The brute force approach for Count the Number of Arrays with K Matching Adjacent Elements is Brute Force, with O(n²) time complexity and O(1) space complexity. Generate all possible arrays and count those that meet the criteria. This method is straightforward but inefficient for larger inputs. The optimal Optimal Solution approach improves this to O(n).

What algorithm or data structure is used to solve Count the Number of Arrays with K Matching Adjacent Elements?

Count the Number of Arrays with K Matching Adjacent Elements uses the following concepts: Math, Combinatorics. The recommended patterns to study are: Combinatorics, Dynamic Programming.
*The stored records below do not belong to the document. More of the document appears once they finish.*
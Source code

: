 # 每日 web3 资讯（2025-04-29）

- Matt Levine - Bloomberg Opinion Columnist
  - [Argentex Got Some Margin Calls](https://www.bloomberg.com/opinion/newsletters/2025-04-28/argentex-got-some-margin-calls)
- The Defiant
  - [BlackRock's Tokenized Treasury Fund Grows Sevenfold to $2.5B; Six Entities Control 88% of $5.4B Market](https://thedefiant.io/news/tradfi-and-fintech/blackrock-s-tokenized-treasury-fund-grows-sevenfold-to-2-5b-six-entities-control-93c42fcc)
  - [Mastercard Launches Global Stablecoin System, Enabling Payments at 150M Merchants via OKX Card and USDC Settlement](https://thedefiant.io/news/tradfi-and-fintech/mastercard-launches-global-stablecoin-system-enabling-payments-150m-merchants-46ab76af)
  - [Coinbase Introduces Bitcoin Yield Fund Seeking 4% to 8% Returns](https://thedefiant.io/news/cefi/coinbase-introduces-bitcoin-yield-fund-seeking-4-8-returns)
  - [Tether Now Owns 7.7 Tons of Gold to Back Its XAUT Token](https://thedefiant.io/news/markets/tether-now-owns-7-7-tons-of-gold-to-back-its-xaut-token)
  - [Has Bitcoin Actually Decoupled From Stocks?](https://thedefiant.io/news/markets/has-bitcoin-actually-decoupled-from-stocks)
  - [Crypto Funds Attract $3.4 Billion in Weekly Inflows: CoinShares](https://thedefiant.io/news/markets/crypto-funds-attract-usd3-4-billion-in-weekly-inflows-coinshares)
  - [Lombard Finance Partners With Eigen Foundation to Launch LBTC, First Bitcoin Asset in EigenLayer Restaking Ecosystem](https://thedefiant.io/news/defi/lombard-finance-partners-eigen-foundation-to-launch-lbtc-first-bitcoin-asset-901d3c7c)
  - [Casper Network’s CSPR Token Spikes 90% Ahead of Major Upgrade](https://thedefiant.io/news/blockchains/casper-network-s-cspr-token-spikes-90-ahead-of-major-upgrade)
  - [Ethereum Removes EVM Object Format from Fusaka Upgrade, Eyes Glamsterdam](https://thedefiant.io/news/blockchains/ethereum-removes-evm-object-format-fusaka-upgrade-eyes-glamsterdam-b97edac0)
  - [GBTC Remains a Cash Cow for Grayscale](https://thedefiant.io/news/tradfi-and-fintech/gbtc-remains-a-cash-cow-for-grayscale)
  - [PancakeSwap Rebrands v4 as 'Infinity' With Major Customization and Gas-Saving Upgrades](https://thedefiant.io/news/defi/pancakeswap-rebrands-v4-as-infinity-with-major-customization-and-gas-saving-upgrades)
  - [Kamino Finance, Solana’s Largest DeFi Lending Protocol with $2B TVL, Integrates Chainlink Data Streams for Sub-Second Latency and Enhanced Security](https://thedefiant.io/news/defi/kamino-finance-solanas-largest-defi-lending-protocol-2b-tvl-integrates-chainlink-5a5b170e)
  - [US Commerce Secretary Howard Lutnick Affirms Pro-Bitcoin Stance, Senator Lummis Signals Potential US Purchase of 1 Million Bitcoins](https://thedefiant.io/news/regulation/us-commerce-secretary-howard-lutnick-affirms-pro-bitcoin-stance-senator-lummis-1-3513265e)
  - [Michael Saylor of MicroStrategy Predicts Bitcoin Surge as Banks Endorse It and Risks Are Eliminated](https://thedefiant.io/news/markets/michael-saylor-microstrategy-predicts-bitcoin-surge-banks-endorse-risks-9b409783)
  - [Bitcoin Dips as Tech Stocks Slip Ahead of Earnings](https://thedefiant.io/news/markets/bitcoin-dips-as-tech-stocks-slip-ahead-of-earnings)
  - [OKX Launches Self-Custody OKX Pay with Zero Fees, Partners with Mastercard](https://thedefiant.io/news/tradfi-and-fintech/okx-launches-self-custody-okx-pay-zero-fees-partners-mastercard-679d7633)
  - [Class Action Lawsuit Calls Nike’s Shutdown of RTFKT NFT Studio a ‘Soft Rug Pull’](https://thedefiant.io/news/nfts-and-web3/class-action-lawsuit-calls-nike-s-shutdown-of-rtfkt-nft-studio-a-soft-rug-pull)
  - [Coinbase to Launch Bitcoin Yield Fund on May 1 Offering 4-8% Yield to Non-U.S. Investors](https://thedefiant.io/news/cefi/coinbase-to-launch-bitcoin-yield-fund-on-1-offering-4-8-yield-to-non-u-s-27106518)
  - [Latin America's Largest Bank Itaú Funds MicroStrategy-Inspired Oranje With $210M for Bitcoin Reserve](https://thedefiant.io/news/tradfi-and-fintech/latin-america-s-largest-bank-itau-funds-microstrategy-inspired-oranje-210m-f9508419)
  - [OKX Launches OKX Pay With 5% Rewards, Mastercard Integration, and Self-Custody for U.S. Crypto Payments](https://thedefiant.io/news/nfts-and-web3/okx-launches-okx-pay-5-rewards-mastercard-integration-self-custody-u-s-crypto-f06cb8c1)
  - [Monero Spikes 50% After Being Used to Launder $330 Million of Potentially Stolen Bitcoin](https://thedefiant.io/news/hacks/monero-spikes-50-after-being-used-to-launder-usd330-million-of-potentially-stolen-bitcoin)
What are the interview tips for Count the Number of Arrays with K Matching Adjacent Elements?

Explain your thought process clearly. Use examples to illustrate your approach. Practice combinatorial problems to build intuition.

What are common mistakes when solving Count the Number of Arrays with K Matching Adjacent Elements?

Not considering edge cases like k > n-1. Misunderstanding how to fill remaining positions.

#3405

Count the Number of Arrays with K Matching Adjacent Elements

Hard

MathCombinatoricsCombinatoricsDynamic Programming

LeetCode ↗

Approaches

Brute ForceOptimal

Complexity Comparison

	Brute Force	Optimal Solution★
Time	O(n²)	O(n)
Space	O(1)	O(1)

💡

Intuition

Time O(n)Space O(1)

Use combinatorial counting to determine valid configurations without generating all arrays. This leverages the structure of the problem.

⚙️

Algorithm

3 steps

1Step 1: Choose the first element (m options).
2Step 2: Choose k positions to have matching adjacent elements.
3Step 3: Fill the remaining positions with different elements (m-1 options).

solution.py5 lines

1def count_good_arrays(n, m, k):
2    MOD = 10**9 + 7
3    if k > n - 1:
4        return 0
5    return (m * pow(m - 1, n - k - 1, MOD)) % MOD

ℹ

Complexity note: The optimal solution runs in O(n) due to the power calculation, making it efficient for large inputs.

1Choosing the first element defines the rest of the array structure.
2The number of ways to choose positions for matches is combinatorial.

Solutions and explanations are original Tejav content. Problem titles © LeetCode — use the LeetCode button above for the full problem statement.